BEGIN Supplied material

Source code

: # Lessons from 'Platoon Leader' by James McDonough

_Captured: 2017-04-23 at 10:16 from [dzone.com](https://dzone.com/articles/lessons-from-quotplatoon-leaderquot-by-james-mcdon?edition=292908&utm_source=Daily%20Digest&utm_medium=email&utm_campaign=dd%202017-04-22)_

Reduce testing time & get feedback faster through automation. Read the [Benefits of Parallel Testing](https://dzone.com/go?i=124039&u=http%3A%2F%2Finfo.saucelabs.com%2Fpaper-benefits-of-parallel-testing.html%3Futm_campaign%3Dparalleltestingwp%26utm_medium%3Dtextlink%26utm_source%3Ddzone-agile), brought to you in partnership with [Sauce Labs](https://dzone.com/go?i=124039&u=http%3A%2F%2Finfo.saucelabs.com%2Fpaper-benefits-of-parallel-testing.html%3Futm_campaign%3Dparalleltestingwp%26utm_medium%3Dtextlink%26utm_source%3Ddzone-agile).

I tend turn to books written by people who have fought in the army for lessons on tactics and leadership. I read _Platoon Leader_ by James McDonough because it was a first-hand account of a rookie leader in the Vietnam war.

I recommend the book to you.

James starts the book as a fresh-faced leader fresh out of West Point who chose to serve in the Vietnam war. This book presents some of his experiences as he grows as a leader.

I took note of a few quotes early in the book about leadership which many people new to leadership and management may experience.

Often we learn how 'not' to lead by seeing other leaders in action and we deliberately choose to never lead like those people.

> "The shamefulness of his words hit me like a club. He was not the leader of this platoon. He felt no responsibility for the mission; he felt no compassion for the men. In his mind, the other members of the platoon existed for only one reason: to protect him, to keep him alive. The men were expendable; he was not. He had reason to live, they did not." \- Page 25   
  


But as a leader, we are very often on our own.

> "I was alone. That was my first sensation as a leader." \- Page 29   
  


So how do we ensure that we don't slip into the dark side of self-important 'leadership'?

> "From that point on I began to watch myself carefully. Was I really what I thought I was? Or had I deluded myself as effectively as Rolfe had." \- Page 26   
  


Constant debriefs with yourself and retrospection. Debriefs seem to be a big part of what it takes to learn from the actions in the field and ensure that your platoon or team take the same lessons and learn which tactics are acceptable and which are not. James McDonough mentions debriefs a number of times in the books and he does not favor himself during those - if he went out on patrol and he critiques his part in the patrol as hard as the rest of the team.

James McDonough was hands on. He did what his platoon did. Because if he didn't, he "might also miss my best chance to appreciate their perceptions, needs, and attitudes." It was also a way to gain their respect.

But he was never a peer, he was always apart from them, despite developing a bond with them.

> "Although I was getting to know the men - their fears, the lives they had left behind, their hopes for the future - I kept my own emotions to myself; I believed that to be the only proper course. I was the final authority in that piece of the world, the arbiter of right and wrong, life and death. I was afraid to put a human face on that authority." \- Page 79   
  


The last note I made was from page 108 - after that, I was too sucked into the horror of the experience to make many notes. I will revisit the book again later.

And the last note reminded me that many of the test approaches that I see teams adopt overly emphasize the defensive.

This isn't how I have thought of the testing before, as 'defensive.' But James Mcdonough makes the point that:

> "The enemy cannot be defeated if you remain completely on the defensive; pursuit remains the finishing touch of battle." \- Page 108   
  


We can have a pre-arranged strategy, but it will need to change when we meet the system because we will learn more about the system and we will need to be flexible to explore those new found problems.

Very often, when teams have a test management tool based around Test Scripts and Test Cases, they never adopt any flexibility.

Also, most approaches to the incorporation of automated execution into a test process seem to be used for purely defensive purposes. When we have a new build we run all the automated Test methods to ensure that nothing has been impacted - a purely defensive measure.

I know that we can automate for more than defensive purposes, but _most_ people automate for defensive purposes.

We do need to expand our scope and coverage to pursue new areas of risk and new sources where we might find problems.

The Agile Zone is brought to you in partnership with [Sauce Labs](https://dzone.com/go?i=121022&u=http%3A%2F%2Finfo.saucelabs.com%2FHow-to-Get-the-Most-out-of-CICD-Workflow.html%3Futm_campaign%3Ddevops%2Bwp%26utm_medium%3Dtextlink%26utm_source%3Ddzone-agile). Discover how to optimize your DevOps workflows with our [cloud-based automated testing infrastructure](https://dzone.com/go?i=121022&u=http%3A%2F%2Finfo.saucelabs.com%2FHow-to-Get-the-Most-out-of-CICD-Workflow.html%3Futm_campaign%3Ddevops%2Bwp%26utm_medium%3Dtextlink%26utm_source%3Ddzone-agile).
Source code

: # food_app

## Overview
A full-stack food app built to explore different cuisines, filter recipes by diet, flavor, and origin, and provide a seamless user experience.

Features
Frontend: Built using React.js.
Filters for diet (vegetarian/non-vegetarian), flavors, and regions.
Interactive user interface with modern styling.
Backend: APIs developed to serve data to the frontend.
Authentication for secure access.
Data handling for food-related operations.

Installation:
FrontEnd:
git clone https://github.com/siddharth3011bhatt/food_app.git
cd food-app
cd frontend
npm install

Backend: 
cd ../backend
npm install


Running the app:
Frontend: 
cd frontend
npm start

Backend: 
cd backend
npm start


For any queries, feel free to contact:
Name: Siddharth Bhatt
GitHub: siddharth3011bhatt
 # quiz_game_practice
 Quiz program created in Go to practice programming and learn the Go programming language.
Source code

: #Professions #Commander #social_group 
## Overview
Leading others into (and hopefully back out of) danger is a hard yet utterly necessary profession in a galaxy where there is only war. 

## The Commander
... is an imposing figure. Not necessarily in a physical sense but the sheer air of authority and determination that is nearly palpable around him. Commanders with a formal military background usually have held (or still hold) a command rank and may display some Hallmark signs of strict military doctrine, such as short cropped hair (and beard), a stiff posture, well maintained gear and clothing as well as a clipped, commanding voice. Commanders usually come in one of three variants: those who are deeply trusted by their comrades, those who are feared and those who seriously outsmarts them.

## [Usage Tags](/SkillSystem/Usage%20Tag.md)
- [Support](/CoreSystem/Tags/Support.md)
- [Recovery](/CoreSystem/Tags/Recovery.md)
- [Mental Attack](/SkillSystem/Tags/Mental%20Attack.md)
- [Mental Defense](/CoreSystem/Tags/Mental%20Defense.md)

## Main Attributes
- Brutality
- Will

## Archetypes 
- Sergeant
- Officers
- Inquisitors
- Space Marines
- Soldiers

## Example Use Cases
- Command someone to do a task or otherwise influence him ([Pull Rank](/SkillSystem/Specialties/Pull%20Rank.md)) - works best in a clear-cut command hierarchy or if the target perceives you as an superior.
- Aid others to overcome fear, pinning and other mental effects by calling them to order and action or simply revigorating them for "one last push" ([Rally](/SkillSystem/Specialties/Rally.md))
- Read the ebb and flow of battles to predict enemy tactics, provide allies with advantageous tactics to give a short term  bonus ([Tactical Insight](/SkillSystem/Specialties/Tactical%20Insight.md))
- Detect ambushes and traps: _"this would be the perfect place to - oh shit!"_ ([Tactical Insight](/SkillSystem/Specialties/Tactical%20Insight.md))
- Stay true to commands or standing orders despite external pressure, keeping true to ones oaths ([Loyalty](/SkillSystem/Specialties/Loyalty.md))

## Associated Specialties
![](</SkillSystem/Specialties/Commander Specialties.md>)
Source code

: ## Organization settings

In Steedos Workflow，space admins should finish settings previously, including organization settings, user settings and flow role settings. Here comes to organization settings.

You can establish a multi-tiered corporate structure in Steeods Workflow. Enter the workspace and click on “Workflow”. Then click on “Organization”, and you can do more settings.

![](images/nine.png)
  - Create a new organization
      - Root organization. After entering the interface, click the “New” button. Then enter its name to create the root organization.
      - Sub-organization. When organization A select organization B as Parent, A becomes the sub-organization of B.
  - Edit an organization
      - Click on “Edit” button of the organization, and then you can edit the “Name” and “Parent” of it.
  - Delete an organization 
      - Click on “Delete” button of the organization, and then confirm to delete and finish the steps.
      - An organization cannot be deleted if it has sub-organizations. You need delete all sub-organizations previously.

END Supplied material

[Work item]
Copy the lines above exactly, beginning at the line that has "And the last" and stopping after the line that has "Very often, when", and omit the rest.

[Written answer]
And the last note reminded me that many of the test approaches that I see teams adopt overly emphasize the defensive.

This isn't how I have thought of the testing before, as 'defensive.' But James Mcdonough makes the point that:

> "The enemy cannot be defeated if you remain completely on the defensive; pursuit remains the finishing touch of battle." \- Page 108   
  


We can have a pre-arranged strategy, but it will need to change when we meet the system because we will learn more about the system and we will need to be flexible to explore those new found problems.

Very often, when teams have a test management tool based around Test Scripts and Test Cases, they never adopt any flexibility.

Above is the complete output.